Trump Forces Pharma to Face More Medicare Drug-Price Negotiation

Trump Forces Pharma to Face More Medicare Drug-Price Negotiation
(L-R), HHS Secretary Alex Azar, Education Secretary Betsy DeVos, Attorney General Jeff Sessions, and Homeland Security Secretary Kirstjen Nielsen participate in a panel discussion on improving school safety, In the Eisenhower Executive Office Building, on July 26, 2018 in Washington, DC. (Photo by Mark Wilson/Getty Images)
8/8/2018
Updated:
8/9/2018

Drugmakers will be required to negotiate on prices for more medications paid for by Medicare, the latest step in the Trump administration’s campaign to rein in prescription costs.

Starting next year, private insurers that provide coverage to about 20 million seniors through Medicare Advantage will get new powers to bargain over drugs administered in doctor’s offices or hospitals, Xsaid Aug. 7 in an interview with Bloomberg.

Currently, such drugs are paid for at their cost, plus a percentage fee for doctors, under what’s known as Medicare Part B.

“For the first time ever, we’re going to unleash these plans, which are so good at negotiating, to try to get discounts on Part B drugs,” Azar said in the interview. “This is a very important change in terms of drug pricing as well as just in managing and modernizing how Medicare functions.”

The treatments subject to the change include infusions for rheumatoid arthritis, eye injections to treat certain conditions that cause vision loss as well as some cancer therapies. The government and consumers in the plans spent $25.7 billion on Part B drugs in 2015.

Shared Savings

The change will bring what Medicare pays closer in line to what the private sector gets. In the commercial market, health insurers negotiate discounts of 15 percent to 20 percent or more on the same drugs for which Part B has paid full price.

Half of the savings will be required to go back to patients. In future years, the savings will be used to reduce premiums. But because 2019 rates are already set, patients may receive a gift card instead.

Azar said the real benefit will begin to be seen in 2020 once insurers have had more time to implement the new protocol. Their experience could serve as “a roadmap as we work with Congress for future change.” Medicare would need congressional approval to implement negotiation on Part B drugs more broadly.
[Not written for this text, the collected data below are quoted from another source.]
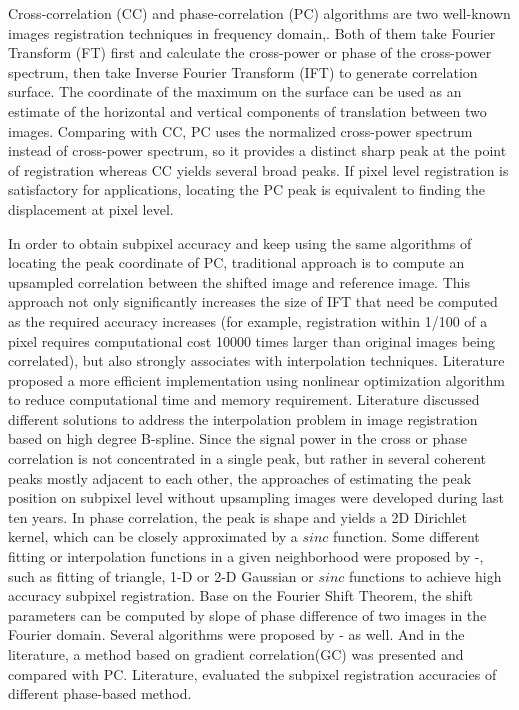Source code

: \documentclass[conference]{IEEEtran}
\begin{document}
Cross-correlation (CC) and phase-correlation (PC) algorithms are two well-known images registration techniques in frequency domain\cite{cit:1},\cite{cit:3}. Both of them take Fourier Transform (FT) first and calculate the cross-power or phase of the cross-power spectrum, then take Inverse Fourier Transform (IFT) to generate correlation surface. The coordinate of the maximum on the surface can be used as an estimate of the horizontal and vertical components of translation between two images. Comparing with CC, PC uses the normalized cross-power spectrum instead of cross-power spectrum, so it provides a distinct sharp peak at the point of registration whereas CC yields several broad peaks\cite{cit:1}. If pixel level registration is satisfactory for applications, locating the PC peak is equivalent to finding the displacement at pixel level.

In order to obtain subpixel accuracy and keep using the same algorithms of locating the peak coordinate of PC, traditional approach is to compute an upsampled correlation between the shifted image and reference image. This approach not only significantly increases the size of IFT that need be computed as the required accuracy increases (for example, registration within 1/100 of a pixel requires computational cost 10000 times larger than original images being correlated), but also strongly associates with interpolation techniques\cite{cit:4}. Literature\cite{cit:5} proposed a more efficient implementation using nonlinear optimization algorithm to reduce computational time and memory requirement. Literature\cite{cit:6} discussed different solutions to address the interpolation problem in image registration based on high degree B-spline. Since the signal power in the cross or phase correlation is not concentrated in a single peak, but rather in several coherent peaks mostly adjacent to each other, the approaches of estimating the peak position on subpixel level without upsampling images were developed during last ten years. In phase correlation, the peak is shape and yields a 2D Dirichlet kernel, which can be closely approximated by a $sinc$ function. Some different fitting or interpolation functions in a given neighborhood were proposed by \cite{cit:7}-\cite{cit:10}, such as fitting of triangle, 1-D or 2-D Gaussian or $sinc$ functions to achieve high accuracy subpixel registration. Base on the Fourier Shift Theorem, the shift parameters can be computed by slope of phase difference of two images in the Fourier domain. Several algorithms were proposed by \cite{cit:11}-\cite{cit:14} as well. And in the literature\cite{cit:15}, a method based on gradient correlation(GC) was presented and compared with PC. Literature\cite{cit:11},\cite{cit:16} evaluated the subpixel registration accuracies of different phase-based method.
\end{document}
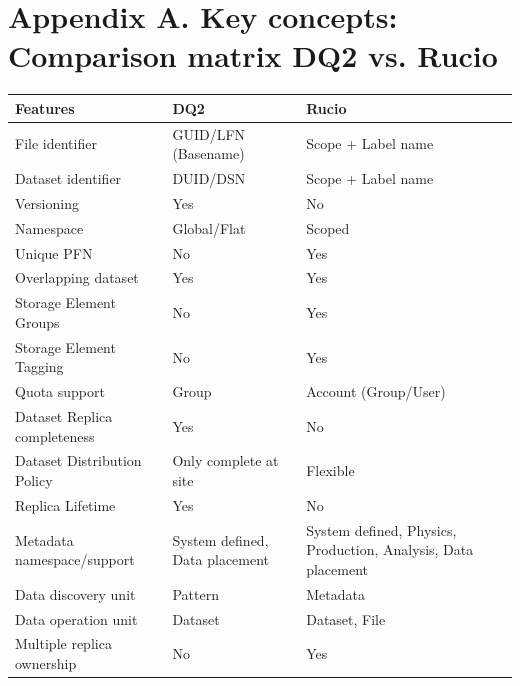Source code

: \documentclass{atlasnote}
\begin{document}
\section*{Appendix A. Key concepts: Comparison matrix DQ2 vs. Rucio}
\label{Comparison_matrix::doc}\label{Comparison_matrix:key-concepts-comparison-matrix-dq2-vs-rucio}
\begin{tabular}{l l p{5cm} }
\toprule
\textbf{
Features
} & \textbf{
DQ2
} & \textbf{
Rucio
}\\
\midrule

File identifier
 & 
GUID/LFN (Basename)
 & 
Scope + Label name
\\

Dataset identifier
 & 
DUID/DSN
 & 
Scope + Label name
\\

Versioning
 & 
Yes
 & 
No
\\

Namespace
 & 
Global/Flat
 & 
Scoped
\\

Unique PFN
 & 
No
 & 
Yes
\\

Overlapping dataset
 & 
Yes
 & 
Yes
\\

Storage Element Groups
 & 
No
 & 
Yes
\\

Storage Element Tagging
 & 
No
 & 
Yes
\\

Quota support
 & 
Group
 & 
Account (Group/User)
\\

Dataset Replica completeness
 & 
Yes
 & 
No
\\

Dataset Distribution Policy
&
Only complete at site
&
Flexible
\\

Replica Lifetime
&
Yes
&
No
\\

Metadata namespace/support
 & 
System defined, Data placement
 & 
System defined, Physics, Production, Analysis, Data placement
\\

Data discovery unit
 & 
Pattern
 & 
Metadata
\\

Data operation unit
 & 
Dataset
 & 
Dataset, File
\\

Multiple replica ownership
 & 
No
 & 
Yes
\\


\end{tabular}
\end{document}
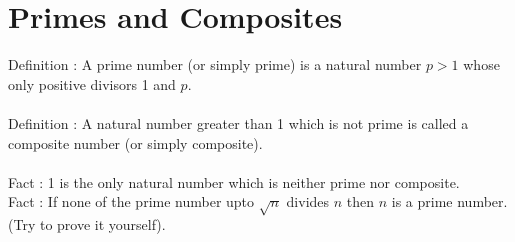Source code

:\documentclass[a4paper,10pt]{article}
\begin{document}
\section{Primes and Composites}
Definition : A prime number (or simply prime) is a natural number $p >1$
whose only positive divisors 1 and $p$.\\\\
Definition : A natural number greater than 1 which is not prime is called
a composite number (or simply composite).\\\\
Fact : 1 is the only natural number which is neither prime nor
composite.\\
Fact : If none of the prime number upto
$\sqrt{n}$ divides $n$ then $n$ is a prime number. (Try to prove
it yourself).\\\\
\end{document}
As a negotiating tool, health insurers will get the ability to make patients try cheaper products first, a technique called step therapy, before turning to more expensive drugs. That can create leverage for insurers to push for rebates and discounts in exchange for not pushing patients into step therapy, which can steer them to cheaper, rival treatments.

The change applies only to new prescriptions, not to people already on a drug, and patients asked to use the step-therapy process would be able to ask for an exception. They would also be able to switch into a different health plan through March 31.

Closing Gap

Medicare already runs prescription-drug benefits for most drugs through private health insurers through what’s known as the Part D program. Implemented in 2006, it relies on insurers and pharmacy-benefit managers to negotiate discounts. The new program announced Aug. 7 would harmonize Part B and Part D payments for many drugs, especially in cases where one drug for a disease might fall under Part D, and another under Part B.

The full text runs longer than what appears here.